17 March 2026

Conca della Campania, Una Terra incontaminata che punta a promuoversi per valorizzare le eccellenze del territorio

Conca della Campania ha presentato la propria offertaa Firenze al The World in Florence, il primo Festival Internazionale delle Espressioni Culturali (promosso dalla Fondazione Romualdo del Bianco e dal Movimento Life Beyond Tourism Travel to Dialogue), un’occasione concreta per mettere in risalto l’identità dei territori attraverso la narrazione di chi li abita e li anima, utilizzando strumenti comunicativi visivi di grande impatto. Non solo ma il comune di Conca della Campania ha appena aderito a Luoghi Parlanti un servizio ideato dal Movimento Life Beyond Tourism Travel to Dialogue come strumento di narrazione innovativa dei territori per implementare la loro attrattività e l’accoglienza dei visitatori; unisce la tradizionale narrazione fotografica e testuale alla
tecnologia NFC (Near Field Communication) tramite smartphone/computer. Offre informazioni, spunti, nozioni storiche e tradizionali al visitatore.
«Il nostro comune è collocato nell’Alto Casertano – spiega David Simone, sindaco di Conca della Campania – nonostante la zona venga associata alla Terra dei Fuochi, siamo situati a 20 chilometri dalla confine con il Lazio, in posizione strategica. L’area è sicura e non ci sono problematiche ambientali».

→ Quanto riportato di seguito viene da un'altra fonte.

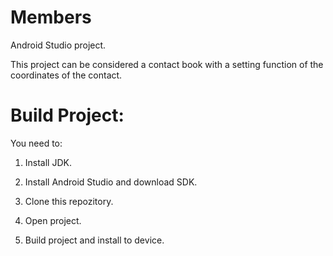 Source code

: # Members

Android Studio project.

This project can be considered a contact book with a setting function of the coordinates of the contact.

# Build Project:

You need to:

1. Install JDK.

2. Install Android Studio and download SDK.
 
3. Clone this repozitory.

4. Open project.

5. Build project and install to device.
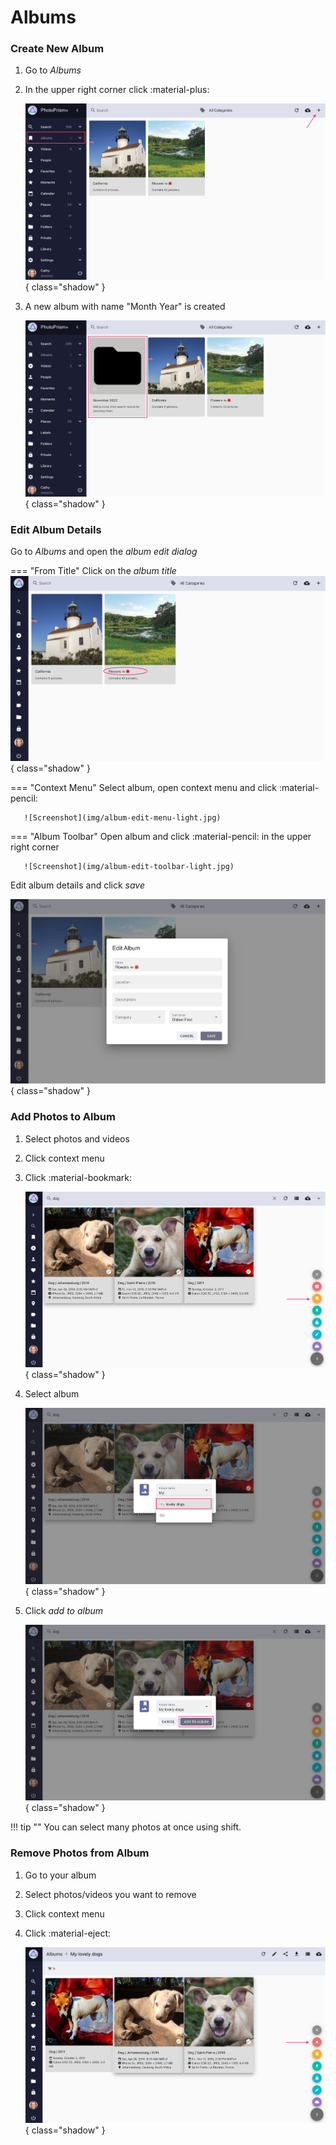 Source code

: # Albums #
### Create New Album ###

1. Go to *Albums*
2. In the upper right corner click :material-plus:

    ![Screenshot](img/create-album-light.jpg){ class="shadow" }
    
3. A new album with name "Month Year" is created

    ![Screenshot](img/album-name-1-light.jpg){ class="shadow" }

### Edit Album Details ###
Go to *Albums* and open the *album edit dialog*
  
=== "From Title"
      Click on the *album title*
      ![Screenshot](img/album-edit-title-light.jpg){ class="shadow" }
   
=== "Context Menu"
      Select album, open context menu and click :material-pencil:
    
       ![Screenshot](img/album-edit-menu-light.jpg)
   
=== "Album Toolbar"
       Open album and click :material-pencil: in the upper right corner
    
       ![Screenshot](img/album-edit-toolbar-light.jpg)

Edit album details and click *save*

![Screenshot](img/album-edit-light.jpg){ class="shadow" }
    

### Add Photos to Album ###

1. Select photos and videos
2. Click context menu
3. Click :material-bookmark:

    ![Screenshot](img/add-photo-album-1-light.jpg){ class="shadow" }
    
4. Select album

    ![Screenshot](img/add-photo-album-2-light.jpg){ class="shadow" }
    
5. Click *add to album*

    ![Screenshot](img/add-photo-album-3-light.jpg){ class="shadow" }

!!! tip ""
    You can select many photos at once using shift.

### Remove Photos from Album ###

1. Go to your album
3. Select photos/videos you want to remove
4. Click context menu
5. Click :material-eject:

    ![Screenshot](img/remove-from-album-1-light.jpg){ class="shadow" }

Tante aree verdi incontaminate (all’interno del Parco regionale di Roccamonfina), sentieri percorribili, castelli, chiese antiche e prodotti tipici di altissima qualità: il territorio è un mix in grado di attirare molti visitatori.

«Dobbiamo lavorare ancora molto – aggiunge il sindaco – per promuoverci sulla scena nazionale ed internazionale, per questo abbiamo colto l’occasione del Festival The World in Florence. Siamo convinti che la nostra offerta ricettiva, il patrimonio artistico, culturale ed enogastronomico siano di ottimo livello».

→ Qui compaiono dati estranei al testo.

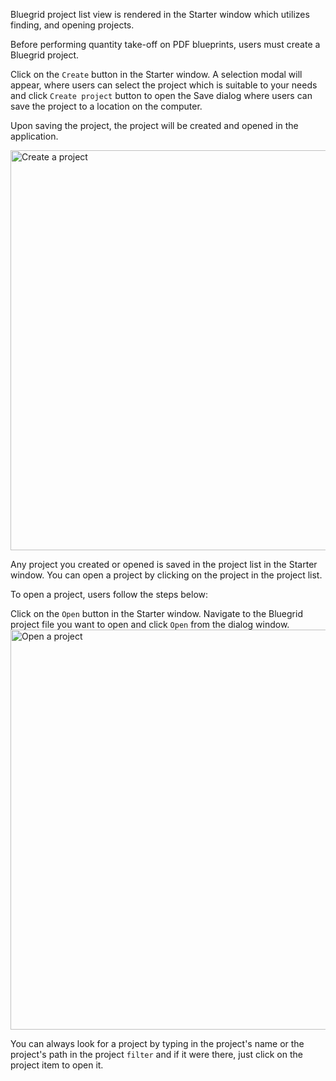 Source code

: <p>Bluegrid project list view is rendered in the Starter window which utilizes finding, and opening projects.</p>
<procedure title="Create a project" id="create-project">
<p>Before performing quantity take-off on PDF blueprints, users must create a Bluegrid project.</p>
<step>Click on the <code>Create</code> button in the Starter window. </step>
<step>A selection modal will appear, where users can select the project which is suitable to your needs and click <code>Create project</code> button to open the Save dialog where users can save the project to a location on the computer. </step>
<p>Upon saving the project, the project will be created and opened in the application.</p>

<img src="create_project.png"  alt="Create a project"  width="640"/>
</procedure>
<note>
    <p>
        Any project you created or opened is saved in the project list in the Starter window. You can open a project by clicking on the project in the project list.
    </p>
</note>

<procedure title="Open a project" id="open-project">
<p>
To open a project, users follow the steps below:
</p>
<step>Click on the <code>Open</code> button in the Starter window. </step>
<step>Navigate to the Bluegrid project file you want to open and click <code>Open</code> from the dialog window.</step>
<img src="open_project.png" alt="Open a project" width="640"/>
</procedure>
<tip>
<p>
    You can always look for a project by typing in the project's name or the project's path in the project <code>filter</code> and if it were there, just click on the project item to open it.
</p>
</tip>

Tra i punti di forza del territorio, le Cascate naturali al centro del paese, il Castello, il Museo e la Casa del Contadino e le famose castagne. L’intenzione è di predisporre a breve un brand identificativo che possa rappresentare tutte le eccellenze.

«Due parole per caratterizzare la nostra zona: accoglienza e natura incontaminata – commenta Elisa Di Salvo, assessore alla Politiche Giovanili di Conca della Campania – Tra i nostri programmi c’è il recupero di una sala del Castello, situato nel centro del paese, dove vorremmo realizzare una mostra permanente di immagini e reperti storici. Tra gli obiettivi inoltre quello di valorizzare i prodotti locali attraverso Sagre ed eventi dedicati. A fine anno lanceremo il Villaggio di Natale per dare l’opportunità ai produttori locali di presentare le eccellenze».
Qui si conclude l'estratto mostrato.